-- WHAT IS EXPECTED --
For the entries below, report the number of lines containing "left", without any other content.

-- DATA FOR ANALYSIS --

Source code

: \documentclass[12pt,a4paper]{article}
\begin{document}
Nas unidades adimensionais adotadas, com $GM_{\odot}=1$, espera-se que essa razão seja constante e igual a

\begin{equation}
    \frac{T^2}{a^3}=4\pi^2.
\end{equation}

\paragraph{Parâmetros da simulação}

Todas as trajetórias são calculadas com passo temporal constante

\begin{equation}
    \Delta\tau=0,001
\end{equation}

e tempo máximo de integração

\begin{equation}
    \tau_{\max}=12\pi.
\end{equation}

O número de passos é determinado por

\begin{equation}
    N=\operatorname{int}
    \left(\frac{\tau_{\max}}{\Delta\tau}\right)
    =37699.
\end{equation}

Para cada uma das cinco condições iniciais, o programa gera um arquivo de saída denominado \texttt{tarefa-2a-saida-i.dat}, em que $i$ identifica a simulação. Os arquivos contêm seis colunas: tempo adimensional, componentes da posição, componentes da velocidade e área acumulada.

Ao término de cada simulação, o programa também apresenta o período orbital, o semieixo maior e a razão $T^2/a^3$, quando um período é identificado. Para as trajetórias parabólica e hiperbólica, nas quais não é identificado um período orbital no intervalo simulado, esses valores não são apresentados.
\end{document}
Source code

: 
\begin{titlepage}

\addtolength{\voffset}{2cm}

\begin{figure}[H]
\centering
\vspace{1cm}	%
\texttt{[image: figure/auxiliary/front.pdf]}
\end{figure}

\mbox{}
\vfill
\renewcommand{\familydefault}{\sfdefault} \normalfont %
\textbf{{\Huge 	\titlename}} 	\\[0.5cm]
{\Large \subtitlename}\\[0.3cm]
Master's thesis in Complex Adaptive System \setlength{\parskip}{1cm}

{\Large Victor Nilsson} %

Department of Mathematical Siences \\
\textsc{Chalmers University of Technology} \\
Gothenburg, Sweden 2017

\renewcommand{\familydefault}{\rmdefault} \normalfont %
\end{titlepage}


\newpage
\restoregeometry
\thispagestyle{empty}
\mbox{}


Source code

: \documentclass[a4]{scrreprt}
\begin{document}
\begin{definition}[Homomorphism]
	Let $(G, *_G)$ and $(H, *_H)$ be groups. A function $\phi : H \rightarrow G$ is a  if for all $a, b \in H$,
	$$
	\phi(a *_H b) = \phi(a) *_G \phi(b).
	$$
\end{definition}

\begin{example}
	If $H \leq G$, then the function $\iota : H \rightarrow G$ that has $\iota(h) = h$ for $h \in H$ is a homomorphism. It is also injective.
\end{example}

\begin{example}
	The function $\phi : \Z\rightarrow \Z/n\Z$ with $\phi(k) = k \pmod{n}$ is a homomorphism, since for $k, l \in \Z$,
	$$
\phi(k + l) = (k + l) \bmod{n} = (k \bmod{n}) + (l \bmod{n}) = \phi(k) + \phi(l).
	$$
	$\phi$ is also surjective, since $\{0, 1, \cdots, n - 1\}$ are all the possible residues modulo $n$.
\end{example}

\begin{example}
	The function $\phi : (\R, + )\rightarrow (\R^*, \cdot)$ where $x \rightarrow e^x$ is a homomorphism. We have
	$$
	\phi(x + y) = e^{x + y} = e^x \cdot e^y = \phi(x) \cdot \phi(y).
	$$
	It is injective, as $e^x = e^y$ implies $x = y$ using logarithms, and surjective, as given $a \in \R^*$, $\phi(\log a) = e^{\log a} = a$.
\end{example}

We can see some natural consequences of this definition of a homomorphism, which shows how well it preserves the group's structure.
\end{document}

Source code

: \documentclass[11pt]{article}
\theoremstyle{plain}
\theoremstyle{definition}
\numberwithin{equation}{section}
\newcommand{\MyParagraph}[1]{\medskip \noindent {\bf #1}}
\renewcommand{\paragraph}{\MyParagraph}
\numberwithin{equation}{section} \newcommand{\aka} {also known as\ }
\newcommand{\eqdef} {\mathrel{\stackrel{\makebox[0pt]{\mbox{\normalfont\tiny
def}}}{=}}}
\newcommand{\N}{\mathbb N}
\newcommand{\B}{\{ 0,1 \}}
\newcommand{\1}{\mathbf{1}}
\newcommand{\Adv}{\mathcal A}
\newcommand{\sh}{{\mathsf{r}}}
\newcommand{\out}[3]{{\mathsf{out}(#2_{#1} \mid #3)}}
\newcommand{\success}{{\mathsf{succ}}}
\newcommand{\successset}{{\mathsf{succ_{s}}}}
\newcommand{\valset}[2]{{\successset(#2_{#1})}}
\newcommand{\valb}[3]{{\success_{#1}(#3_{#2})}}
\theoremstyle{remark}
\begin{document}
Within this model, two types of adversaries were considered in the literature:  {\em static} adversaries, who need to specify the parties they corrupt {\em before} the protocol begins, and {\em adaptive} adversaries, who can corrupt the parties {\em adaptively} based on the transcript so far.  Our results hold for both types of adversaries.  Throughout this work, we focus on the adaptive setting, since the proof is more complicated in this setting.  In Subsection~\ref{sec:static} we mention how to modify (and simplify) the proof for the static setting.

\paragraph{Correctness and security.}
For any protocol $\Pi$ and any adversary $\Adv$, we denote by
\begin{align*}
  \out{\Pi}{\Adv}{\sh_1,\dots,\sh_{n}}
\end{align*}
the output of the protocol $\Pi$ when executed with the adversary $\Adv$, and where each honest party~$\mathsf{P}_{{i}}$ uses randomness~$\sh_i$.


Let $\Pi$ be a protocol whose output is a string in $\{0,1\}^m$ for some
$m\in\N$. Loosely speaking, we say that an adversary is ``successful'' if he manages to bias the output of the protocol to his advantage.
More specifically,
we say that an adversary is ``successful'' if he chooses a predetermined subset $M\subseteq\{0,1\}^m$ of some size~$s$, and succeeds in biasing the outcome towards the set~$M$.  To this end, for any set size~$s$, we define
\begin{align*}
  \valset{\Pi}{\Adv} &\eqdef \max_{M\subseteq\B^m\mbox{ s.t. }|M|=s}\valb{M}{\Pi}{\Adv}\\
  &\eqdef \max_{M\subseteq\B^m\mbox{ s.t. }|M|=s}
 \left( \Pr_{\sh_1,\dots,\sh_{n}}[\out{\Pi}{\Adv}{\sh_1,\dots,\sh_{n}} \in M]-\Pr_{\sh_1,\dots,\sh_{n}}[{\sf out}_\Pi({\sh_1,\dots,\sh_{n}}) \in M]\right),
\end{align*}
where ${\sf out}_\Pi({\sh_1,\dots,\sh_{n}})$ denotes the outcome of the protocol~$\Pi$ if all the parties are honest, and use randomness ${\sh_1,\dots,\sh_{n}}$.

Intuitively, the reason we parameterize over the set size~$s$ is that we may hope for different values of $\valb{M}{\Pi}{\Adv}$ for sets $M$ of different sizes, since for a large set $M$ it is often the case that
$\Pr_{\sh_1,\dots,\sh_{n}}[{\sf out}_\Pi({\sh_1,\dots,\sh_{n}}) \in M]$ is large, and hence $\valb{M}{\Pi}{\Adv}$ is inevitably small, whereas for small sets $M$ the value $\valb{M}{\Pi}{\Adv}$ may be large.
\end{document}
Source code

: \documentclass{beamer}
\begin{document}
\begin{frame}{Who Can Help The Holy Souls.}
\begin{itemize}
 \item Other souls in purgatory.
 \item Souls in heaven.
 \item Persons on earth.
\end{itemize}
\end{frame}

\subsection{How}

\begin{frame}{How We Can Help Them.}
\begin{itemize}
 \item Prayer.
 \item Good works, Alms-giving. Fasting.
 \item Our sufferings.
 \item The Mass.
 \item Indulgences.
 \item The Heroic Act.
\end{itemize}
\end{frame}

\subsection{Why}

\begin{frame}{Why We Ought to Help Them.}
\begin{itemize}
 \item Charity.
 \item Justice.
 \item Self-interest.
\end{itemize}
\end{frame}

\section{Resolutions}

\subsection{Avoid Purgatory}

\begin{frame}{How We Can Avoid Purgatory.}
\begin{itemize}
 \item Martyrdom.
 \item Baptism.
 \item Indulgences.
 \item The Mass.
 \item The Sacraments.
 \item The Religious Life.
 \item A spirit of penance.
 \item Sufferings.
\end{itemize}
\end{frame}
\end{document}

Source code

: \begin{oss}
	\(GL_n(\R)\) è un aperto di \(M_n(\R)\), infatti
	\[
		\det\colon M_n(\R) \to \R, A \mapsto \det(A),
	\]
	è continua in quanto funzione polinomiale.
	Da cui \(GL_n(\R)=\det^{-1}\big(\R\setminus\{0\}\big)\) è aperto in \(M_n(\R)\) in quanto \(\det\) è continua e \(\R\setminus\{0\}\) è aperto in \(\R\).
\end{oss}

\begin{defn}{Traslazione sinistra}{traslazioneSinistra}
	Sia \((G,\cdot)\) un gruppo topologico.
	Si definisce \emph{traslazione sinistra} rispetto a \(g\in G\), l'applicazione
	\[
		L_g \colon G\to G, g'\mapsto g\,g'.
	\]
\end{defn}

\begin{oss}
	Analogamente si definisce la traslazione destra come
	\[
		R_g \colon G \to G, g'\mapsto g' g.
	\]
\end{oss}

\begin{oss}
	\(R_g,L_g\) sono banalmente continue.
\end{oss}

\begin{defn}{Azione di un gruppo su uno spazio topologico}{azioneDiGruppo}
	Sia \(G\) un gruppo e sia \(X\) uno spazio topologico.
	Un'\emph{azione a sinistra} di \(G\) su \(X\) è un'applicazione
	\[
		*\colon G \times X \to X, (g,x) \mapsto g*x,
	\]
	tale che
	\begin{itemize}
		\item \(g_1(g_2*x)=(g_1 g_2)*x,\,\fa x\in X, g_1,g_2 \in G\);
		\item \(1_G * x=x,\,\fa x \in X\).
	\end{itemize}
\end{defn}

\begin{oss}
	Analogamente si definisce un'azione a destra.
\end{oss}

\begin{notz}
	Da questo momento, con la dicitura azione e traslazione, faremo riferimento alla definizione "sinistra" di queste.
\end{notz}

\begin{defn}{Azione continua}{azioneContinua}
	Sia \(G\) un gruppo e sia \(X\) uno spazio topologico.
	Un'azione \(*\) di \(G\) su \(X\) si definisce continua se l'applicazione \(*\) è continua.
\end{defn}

-- TASK RESULT --
2